Четырнадцать раз переиздавался отдельной книжкой "Багаж" с рисунками Лебедева. Сперва - точно такой же, как первое издание. Но уже в третьем издании (1929) появляется новая обложка, служившая затем "Багажу" вплоть до десятого издания. На ней, вместо одной из иллюстраций (повторяющейся затем в уменьшенном виде в тексте), мы видим пирамиду вещей и двух собак на них - большую и маленькую. Художник здесь не предваряет события (истерику дамы, изображавшуюся в первых изданиях), но лишь представляет читателю основной предмет будущего повествования. Вместо смело разорванной, забавно неустойчивой композиции с падающей дамой обложка получила теперь прочную конструктивную устойчивость. Рисунок хорошо связался со шрифтом, уже не вставленным в свободный уголок, а четко организующим плоскость. И в этом же третьем издании изменяются некоторые, пока еще только второстепенные, детали самих иллюстраций. Иначе нарисован товарный вагон - он стал из игрушечного настоящим, потому что художник уточнил и проработал его конструкцию, колеса и рессоры над ними, окошко, дверь, графические знаки на стенах. Подробностей добавилось немного, рисунок остался плоскостным, схематичным и четким, а все-таки впечатление от книжки существенно изменилось. От этого вагона, несколько раз повторяющегося на разных разворотах, и все происшествие с багажом стало менее игрушечным, получило большую конкретность. Следующий эпизод в приключениях лебедевского "Багажа" - девятое издание, 1935 год, где изменения оказались гораздо более значительными. Хотя здесь и сохранены уже знакомая нам обложка (второй ее вариант) и некоторые иллюстрации, это, в сущности, совсем новая книжка. Лебедев увеличил ее формат и количество страниц, по-иному расположил рисунки, часть их заменил и добавил новые.

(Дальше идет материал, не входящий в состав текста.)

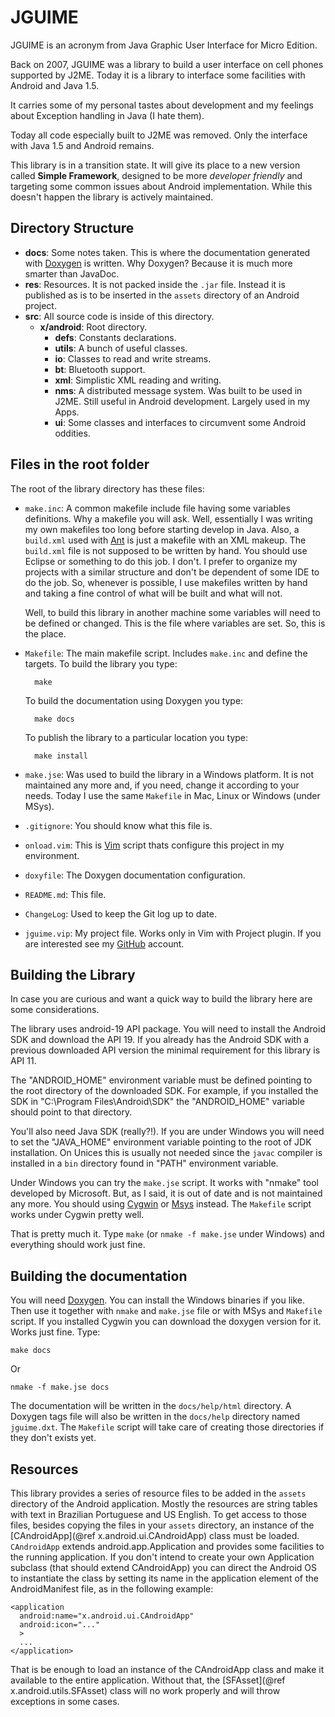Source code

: JGUIME
======

JGUIME is an acronym from Java Graphic User Interface for Micro Edition.

Back on 2007, JGUIME was a library to build a user interface on cell phones
supported by J2ME. Today it is a library to interface some facilities with
Android and Java 1.5.

It carries some of my personal tastes about development and my feelings about
Exception handling in Java (I hate them).

Today all code especially built to J2ME was removed. Only the interface with
Java 1.5 and Android remains.

This library is in a transition state. It will give its place to a new version
called **Simple Framework**, designed to be more *developer friendly* and
targeting some common issues about Android implementation. While this doesn't
happen the library is actively maintained.

Directory Structure
-------------------

+ **docs**: Some notes taken. This is where the documentation generated with
[Doxygen](http://www.doxygen.org) is written. Why Doxygen? Because it is much
more smarter than JavaDoc.
+ **res**: Resources. It is not packed inside the `.jar` file. Instead it is
published as is to be inserted in the `assets` directory of an Android
project.
+ **src**: All source code is inside of this directory.
  + **x/android**: Root directory.
    + **defs**: Constants declarations.
    + **utils**: A bunch of useful classes.
    + **io**: Classes to read and write streams.
    + **bt**: Bluetooth support.
    + **xml**: Simplistic XML reading and writing.
    + **nms**: A distributed message system. Was built to be used in J2ME.
        Still useful in Android development. Largely used in my Apps.
    + **ui**: Some classes and interfaces to circumvent some Android oddities.

Files in the root folder
------------------------

The root of the library directory has these files:

+ `make.inc`: A common makefile include file having some variables
    definitions. Why a makefile you will ask. Well, essentially I was writing
    my own makefiles too long before starting develop in Java. Also, a
    `build.xml` used with [Ant](http://ant.apache.org) is just a makefile with
    an XML makeup. The `build.xml` file is not supposed to be written by hand.
    You should use Eclipse or something to do this job. I don't. I prefer to
    organize my projects with a similar structure and don't be dependent of
    some IDE to do the job. So, whenever is possible, I use makefiles written
    by hand and taking a fine control of what will be built and what will not.

    Well, to build this library in another machine some variables will need to
    be defined or changed. This is the file where variables are set. So, this
    is the place.
+ `Makefile`: The main makefile script. Includes `make.inc` and define the
    targets. To build the library you type:

        make

    To build the documentation using Doxygen you type:

        make docs

    To publish the library to a particular location you type:

        make install

+ `make.jse`: Was used to build the library in a Windows platform. It is not
    maintained any more and, if you need, change it according to your needs.
    Today I use the same `Makefile` in Mac, Linux or Windows (under MSys).
+ `.gitignore`: You should know what this file is.
+ `onload.vim`: This is [Vim](http://www.vim.org) script thats configure this
    project in my environment.
+ `doxyfile`: The Doxygen documentation configuration.
+ `README.md`: This file.
+ `ChangeLog`: Used to keep the Git log up to date.
+ `jguime.vip`: My project file. Works only in Vim with Project plugin. If you
    are interested see my [GitHub](https://github.com/aantonello/project_vim)
    account.

Building the Library
--------------------

In case you are curious and want a quick way to build the library here are
some considerations.

The library uses android-19 API package. You will need to install the Android
SDK and download the API 19. If you already has the Android SDK with a
previous downloaded API version the minimal requirement for this library is
API 11.

The "ANDROID_HOME" environment variable must be defined pointing to the root
directory of the downloaded SDK. For example, if you installed the SDK in
"C:\Program Files\Android\SDK" the "ANDROID_HOME" variable should point to
that directory.

You'll also need Java SDK (really?!). If you are under Windows you will need
to set the "JAVA_HOME" environment variable pointing to the root of JDK
installation. On Unices this is usually not needed since the `javac` compiler
is installed in a `bin` directory found in "PATH" environment variable.

Under Windows you can try the `make.jse` script. It works with "nmake" tool
developed by Microsoft. But, as I said, it is out of date and is not
maintained any more. You should using [Cygwin](https://www.cygwin.com) or
[Msys](http://www.mingw.org) instead. The `Makefile` script works under
Cygwin pretty well.

That is pretty much it. Type `make` (or `nmake -f make.jse` under Windows)
and everything should work just fine.

Building the documentation
--------------------------

You will need [Doxygen](http://www.doxygen.org). You can install the Windows
binaries if you like. Then use it together with `nmake` and `make.jse` file or
with MSys and `Makefile` script. If you installed Cygwin you can download the
doxygen version for it. Works just fine. Type:

    make docs

Or

    nmake -f make.jse docs

The documentation will be written in the `docs/help/html` directory. A Doxygen
tags file will also be written in the `docs/help` directory named
`jguime.dxt`. The `Makefile` script will take care of creating those
directories if they don't exists yet.

Resources
---------

This library provides a series of resource files to be added in the `assets`
directory of the Android application. Mostly the resources are string tables
with text in Brazilian Portuguese and US English. To get access to those
files, besides copying the files in your `assets` directory, an instance of
the [CAndroidApp](@ref x.android.ui.CAndroidApp) class must be loaded.
`CAndroidApp` extends android.app.Application and provides some facilities to
the running application. If you don't intend to create your own Application
subclass (that should extend CAndroidApp) you can direct the Android OS to
instantiate the class by setting its name in the application element of the
AndroidManifest file, as in the following example:

    <application
      android:name="x.android.ui.CAndroidApp"
      android:icon="..."
      >
      ...
    </application>

That is be enough to load an instance of the CAndroidApp class and make it
available to the entire application. Without that, the
[SFAsset](@ref x.android.utils.SFAsset) class will no work properly and will
throw exceptions in some cases.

Прежде всего в этом "Багаже" действует уже совсем другая дама. Тощая, длинноносая, очень чопорная, она лишена свиноподобной вульгарности прежней. Старый враг Лебедева - нэпман, отошел в прошлое, стал не актуален, и потому художник решил переадресовать стихи Маршака другому персонажу - этой даме "из бывших", с ее манерной надменностью и претензиями на утраченный аристократизм. Изображена она с той же откровенной антипатией, как и первая, но при всей гротескности охарактеризована гораздо конкретнее. Ее семенящая походка и жеманная мимика делают эту даму уже не условной куклой, а реальным, зло, но точно охарактеризованным персонажем. Да и весь графический рассказ в этой книжке оброс многими подробностями, из лаконичного анекдота стал забавной историей. Лебедев построил его на живом, несколько скачкообразном ритме, напоминающем, пожалуй, об угловатой подвижности мультипликационного экрана. Художник два-три раза повторяет на одном развороте одни и те же изображения - товарный вагон, даму, большого пса, сдвигает их по диагонали, срезает перегибом корешка или обрезом страницы. Движение, таким образом, не замыкается пределами разворота, перебрасывается через край страницы на следующий, всю книжку пронизывая забавной и пестрой суетой. В этой новой композиции и сами вещи стали более подвижными, они не застывают в неизменной плоскостной композиции, а сыплются из открытых дверей вагона, нагромождаются беспорядочными кучами. Характерно, что подобную же мультипликационную подвижность подчеркнуто комического персонажа, карикатурную остроту жестов и мимики разрабатывал Лебедев и в рисунках к вышедшему в свет годом ранее изданию книжки С. Маршака "Вот какой рассеянный". Все же новый вариант иллюстраций к "Багажу" в девятом издании оказался во многих отношениях двойственным, не цельным. Недаром же половина рисунков здесь старые, хотя в новом окружении их восприятие отчасти изменилось. Очевидно, и художника такое решение не вполне удовлетворяло. Уже год спустя, в десятом издании, последнем из довоенных, он дает опять новое решение той же темы. С одной стороны, Лебедев вернулся здесь к формату и композиции первоначальных изданий, к прежнему числу страниц и расположению всех рисунков. С другой - он заново перерисовал большинство иллюстраций, дал новые и гораздо более конкретные характеристики всем своим персонажам.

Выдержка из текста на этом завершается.